» Work required
Of the lines in the data below, write out exactly those from the one holding "Mapping of country" through the one holding "of floats) |", both included.

-- Records provided follows --

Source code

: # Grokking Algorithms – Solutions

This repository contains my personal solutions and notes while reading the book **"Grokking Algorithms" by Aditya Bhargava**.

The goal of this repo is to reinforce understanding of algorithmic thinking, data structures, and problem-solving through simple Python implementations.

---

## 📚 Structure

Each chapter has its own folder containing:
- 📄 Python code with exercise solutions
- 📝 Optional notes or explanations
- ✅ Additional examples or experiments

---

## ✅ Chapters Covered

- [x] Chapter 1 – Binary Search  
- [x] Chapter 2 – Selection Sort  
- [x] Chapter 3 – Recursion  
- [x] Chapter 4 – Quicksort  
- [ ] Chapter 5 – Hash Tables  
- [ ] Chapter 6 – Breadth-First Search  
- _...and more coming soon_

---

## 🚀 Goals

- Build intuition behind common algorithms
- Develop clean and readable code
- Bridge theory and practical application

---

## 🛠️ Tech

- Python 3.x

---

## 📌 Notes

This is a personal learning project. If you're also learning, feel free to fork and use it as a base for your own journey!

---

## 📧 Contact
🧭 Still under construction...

-- Records provided concluded --
-- Records provided follows --

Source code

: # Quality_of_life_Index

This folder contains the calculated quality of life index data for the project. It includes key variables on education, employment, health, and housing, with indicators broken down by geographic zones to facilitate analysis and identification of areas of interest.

-- Records provided concluded --
-- Records provided follows --

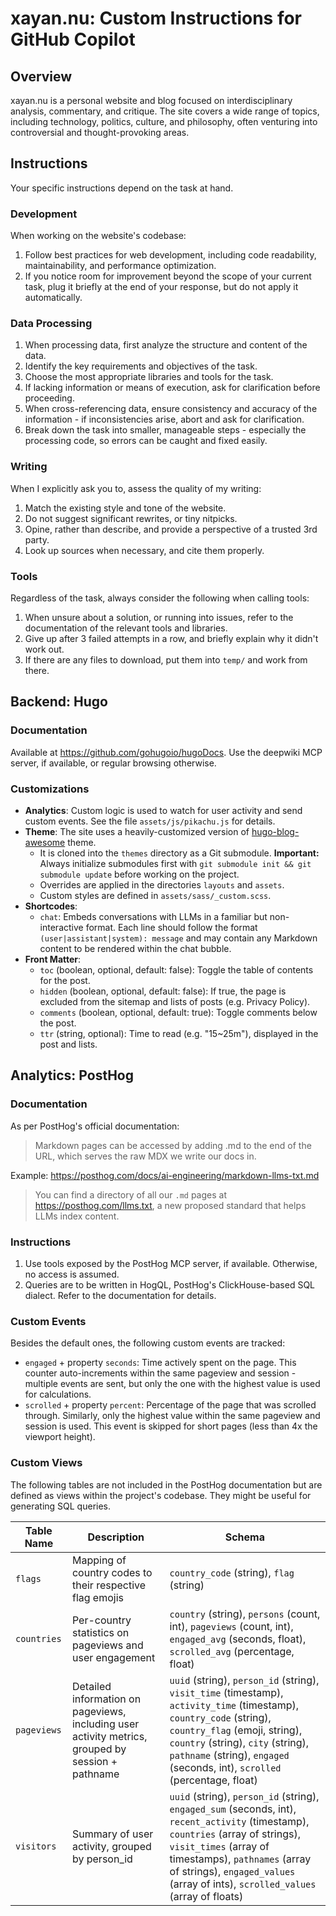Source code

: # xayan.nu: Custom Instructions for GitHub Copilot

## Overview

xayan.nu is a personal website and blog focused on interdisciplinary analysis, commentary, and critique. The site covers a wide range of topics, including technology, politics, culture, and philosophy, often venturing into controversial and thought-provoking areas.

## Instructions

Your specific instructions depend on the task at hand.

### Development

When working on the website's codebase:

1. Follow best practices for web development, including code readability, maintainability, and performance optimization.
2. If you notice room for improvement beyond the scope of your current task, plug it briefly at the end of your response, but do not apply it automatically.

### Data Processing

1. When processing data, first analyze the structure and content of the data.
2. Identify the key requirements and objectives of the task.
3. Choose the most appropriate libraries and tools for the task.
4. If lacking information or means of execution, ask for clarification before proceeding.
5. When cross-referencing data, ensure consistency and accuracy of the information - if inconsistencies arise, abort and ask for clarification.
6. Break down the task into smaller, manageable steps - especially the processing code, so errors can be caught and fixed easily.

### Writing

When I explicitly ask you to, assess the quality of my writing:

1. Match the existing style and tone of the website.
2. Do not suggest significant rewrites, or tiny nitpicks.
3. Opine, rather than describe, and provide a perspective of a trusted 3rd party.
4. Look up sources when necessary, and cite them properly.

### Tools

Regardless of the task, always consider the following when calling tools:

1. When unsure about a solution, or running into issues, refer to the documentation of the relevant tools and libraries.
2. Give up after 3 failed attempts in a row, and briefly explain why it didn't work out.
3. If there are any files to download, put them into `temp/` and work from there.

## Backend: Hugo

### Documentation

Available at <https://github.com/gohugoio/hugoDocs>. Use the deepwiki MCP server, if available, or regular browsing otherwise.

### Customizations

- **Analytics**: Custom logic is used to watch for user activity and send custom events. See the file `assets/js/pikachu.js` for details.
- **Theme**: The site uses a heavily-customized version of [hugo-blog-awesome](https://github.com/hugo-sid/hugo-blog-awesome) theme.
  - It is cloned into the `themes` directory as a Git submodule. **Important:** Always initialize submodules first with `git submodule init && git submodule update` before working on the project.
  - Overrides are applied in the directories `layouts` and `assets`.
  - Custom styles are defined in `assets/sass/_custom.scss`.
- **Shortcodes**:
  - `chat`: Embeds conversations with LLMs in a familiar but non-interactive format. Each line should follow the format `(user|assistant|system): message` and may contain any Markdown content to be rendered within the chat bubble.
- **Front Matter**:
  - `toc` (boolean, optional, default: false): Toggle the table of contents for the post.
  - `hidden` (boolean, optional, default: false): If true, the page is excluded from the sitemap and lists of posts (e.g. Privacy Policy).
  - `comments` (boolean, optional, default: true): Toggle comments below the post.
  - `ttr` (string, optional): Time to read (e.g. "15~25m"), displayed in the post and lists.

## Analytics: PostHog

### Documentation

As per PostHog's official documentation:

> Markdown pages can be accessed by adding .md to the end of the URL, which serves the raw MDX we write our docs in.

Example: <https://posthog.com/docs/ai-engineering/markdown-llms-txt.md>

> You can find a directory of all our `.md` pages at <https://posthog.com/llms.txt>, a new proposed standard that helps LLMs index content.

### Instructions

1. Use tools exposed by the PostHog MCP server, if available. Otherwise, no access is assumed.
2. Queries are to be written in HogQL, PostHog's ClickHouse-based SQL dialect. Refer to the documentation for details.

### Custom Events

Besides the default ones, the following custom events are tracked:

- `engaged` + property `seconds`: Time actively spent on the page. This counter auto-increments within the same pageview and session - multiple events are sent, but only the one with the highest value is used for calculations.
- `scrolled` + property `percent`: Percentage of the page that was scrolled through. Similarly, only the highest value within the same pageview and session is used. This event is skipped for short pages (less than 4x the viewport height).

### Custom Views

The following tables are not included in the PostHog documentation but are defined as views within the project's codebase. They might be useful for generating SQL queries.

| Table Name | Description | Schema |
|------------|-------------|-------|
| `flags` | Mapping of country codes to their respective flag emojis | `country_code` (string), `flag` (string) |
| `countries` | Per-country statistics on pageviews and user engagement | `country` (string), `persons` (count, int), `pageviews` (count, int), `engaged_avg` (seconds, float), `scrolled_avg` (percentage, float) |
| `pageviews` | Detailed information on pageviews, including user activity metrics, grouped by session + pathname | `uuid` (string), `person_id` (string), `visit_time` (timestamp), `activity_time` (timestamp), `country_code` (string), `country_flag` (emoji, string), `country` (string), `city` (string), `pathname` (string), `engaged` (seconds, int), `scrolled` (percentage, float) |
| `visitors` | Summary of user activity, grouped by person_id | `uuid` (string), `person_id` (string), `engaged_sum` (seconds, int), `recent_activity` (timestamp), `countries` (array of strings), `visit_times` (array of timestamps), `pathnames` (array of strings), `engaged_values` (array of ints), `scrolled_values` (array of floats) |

-- Records provided concluded --

» Task solution
| `flags` | Mapping of country codes to their respective flag emojis | `country_code` (string), `flag` (string) |
| `countries` | Per-country statistics on pageviews and user engagement | `country` (string), `persons` (count, int), `pageviews` (count, int), `engaged_avg` (seconds, float), `scrolled_avg` (percentage, float) |
| `pageviews` | Detailed information on pageviews, including user activity metrics, grouped by session + pathname | `uuid` (string), `person_id` (string), `visit_time` (timestamp), `activity_time` (timestamp), `country_code` (string), `country_flag` (emoji, string), `country` (string), `city` (string), `pathname` (string), `engaged` (seconds, int), `scrolled` (percentage, float) |
| `visitors` | Summary of user activity, grouped by person_id | `uuid` (string), `person_id` (string), `engaged_sum` (seconds, int), `recent_activity` (timestamp), `countries` (array of strings), `visit_times` (array of timestamps), `pathnames` (array of strings), `engaged_values` (array of ints), `scrolled_values` (array of floats) |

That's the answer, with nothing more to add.